==== Supplied information ====

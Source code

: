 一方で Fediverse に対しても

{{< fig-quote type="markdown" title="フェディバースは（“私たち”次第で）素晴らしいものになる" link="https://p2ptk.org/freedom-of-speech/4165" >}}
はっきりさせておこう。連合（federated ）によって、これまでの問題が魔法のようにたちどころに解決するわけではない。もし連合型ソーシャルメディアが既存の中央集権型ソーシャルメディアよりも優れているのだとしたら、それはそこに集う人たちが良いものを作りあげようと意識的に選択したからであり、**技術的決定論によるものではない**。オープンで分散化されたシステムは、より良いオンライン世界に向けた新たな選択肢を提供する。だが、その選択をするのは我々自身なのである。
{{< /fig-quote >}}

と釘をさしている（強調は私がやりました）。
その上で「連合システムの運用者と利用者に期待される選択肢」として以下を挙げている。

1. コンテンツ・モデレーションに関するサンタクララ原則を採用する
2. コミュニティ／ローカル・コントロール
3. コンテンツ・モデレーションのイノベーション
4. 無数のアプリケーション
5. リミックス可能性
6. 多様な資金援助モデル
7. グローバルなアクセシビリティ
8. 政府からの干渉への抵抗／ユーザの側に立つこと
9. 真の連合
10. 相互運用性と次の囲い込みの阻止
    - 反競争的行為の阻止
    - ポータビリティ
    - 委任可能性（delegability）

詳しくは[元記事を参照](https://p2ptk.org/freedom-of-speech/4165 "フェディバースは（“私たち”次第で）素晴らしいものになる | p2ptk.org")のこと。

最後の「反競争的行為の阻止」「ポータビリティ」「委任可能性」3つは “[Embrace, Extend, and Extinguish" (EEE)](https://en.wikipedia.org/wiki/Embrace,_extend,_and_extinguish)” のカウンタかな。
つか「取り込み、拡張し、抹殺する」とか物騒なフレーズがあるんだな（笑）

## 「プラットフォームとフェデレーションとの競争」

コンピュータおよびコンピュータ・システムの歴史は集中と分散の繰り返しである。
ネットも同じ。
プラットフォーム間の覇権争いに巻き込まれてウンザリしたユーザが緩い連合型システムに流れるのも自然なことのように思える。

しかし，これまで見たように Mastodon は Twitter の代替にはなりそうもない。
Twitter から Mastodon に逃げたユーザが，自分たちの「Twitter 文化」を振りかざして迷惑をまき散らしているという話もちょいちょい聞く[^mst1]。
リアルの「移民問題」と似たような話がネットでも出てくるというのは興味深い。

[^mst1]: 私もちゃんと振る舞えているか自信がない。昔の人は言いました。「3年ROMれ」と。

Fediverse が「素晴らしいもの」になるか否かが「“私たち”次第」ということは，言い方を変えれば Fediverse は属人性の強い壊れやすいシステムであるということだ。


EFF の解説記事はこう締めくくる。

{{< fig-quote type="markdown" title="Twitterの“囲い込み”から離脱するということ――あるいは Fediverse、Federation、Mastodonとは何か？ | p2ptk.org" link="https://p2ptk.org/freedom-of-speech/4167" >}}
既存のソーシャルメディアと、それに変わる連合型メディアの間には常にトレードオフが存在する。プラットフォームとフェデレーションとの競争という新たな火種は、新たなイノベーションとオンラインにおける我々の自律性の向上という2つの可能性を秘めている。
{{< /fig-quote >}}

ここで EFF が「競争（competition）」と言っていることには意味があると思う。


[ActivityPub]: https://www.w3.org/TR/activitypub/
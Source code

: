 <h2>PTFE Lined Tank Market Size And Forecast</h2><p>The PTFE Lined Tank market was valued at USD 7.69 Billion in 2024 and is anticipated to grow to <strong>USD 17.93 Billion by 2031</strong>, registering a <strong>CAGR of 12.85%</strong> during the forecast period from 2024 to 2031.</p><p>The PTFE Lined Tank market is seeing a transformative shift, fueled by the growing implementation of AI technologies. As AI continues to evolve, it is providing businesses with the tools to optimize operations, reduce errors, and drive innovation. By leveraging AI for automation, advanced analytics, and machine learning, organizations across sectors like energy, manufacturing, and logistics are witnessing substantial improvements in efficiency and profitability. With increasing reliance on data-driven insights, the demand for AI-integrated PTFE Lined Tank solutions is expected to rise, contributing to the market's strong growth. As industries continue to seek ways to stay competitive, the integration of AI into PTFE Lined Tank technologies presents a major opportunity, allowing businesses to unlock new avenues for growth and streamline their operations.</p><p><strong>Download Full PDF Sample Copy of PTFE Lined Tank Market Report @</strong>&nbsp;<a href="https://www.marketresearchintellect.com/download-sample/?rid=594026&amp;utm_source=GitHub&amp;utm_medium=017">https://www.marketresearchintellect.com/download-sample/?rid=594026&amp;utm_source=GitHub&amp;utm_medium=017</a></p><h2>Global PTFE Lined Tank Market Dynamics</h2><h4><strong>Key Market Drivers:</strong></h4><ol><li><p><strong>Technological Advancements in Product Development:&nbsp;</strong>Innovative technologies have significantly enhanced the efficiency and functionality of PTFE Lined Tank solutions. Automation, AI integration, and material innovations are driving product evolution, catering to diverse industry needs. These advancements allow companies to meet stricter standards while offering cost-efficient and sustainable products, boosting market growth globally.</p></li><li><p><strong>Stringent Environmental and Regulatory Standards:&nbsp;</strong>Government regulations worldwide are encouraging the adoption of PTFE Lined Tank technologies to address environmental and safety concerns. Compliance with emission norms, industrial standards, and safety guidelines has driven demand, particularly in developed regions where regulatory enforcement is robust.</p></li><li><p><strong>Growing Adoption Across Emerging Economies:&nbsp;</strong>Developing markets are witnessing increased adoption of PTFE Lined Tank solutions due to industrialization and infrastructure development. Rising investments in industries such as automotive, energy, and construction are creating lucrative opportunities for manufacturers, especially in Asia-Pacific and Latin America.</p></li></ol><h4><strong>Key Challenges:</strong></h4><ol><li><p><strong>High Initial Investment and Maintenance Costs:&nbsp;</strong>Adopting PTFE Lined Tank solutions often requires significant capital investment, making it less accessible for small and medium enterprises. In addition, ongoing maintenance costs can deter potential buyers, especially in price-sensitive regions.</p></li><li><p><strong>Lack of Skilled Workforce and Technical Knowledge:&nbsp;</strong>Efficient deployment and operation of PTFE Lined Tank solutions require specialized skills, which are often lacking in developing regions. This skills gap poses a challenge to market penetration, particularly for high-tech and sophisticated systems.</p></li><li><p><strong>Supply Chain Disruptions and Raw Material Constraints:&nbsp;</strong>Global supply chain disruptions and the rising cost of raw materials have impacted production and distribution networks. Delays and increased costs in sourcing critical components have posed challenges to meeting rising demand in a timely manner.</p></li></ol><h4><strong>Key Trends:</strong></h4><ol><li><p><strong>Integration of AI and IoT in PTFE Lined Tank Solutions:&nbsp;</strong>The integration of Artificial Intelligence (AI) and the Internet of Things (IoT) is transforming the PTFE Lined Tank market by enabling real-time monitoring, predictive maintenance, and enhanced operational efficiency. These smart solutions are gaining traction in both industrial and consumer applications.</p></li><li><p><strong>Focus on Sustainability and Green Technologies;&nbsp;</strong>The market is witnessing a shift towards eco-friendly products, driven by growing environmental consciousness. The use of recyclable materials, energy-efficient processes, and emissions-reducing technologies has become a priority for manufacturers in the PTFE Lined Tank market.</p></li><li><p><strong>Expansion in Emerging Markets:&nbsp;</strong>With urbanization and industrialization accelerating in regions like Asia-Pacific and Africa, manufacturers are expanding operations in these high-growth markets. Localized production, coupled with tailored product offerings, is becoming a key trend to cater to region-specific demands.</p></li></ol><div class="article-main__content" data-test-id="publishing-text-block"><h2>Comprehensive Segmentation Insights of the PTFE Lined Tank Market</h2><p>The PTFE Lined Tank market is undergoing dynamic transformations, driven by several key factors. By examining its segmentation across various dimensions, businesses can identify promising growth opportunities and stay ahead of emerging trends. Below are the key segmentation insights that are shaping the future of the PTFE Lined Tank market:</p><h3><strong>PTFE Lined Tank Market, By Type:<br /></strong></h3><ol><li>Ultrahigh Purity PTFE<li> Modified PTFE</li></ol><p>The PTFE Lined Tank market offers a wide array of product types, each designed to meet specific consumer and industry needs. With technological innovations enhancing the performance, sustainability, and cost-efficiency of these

====

About this task
Pick out the lines above that hold the string "Fediverse" and show them.

Task solution
: 一方で Fediverse に対しても
Fediverse が「素晴らしいもの」になるか否かが「“私たち”次第」ということは，言い方を変えれば Fediverse は属人性の強い壊れやすいシステムであるということだ。
{{< fig-quote type="markdown" title="Twitterの“囲い込み”から離脱するということ――あるいは Fediverse、Federation、Mastodonとは何か？ | p2ptk.org" link="https://p2ptk.org/freedom-of-speech/4167" >}}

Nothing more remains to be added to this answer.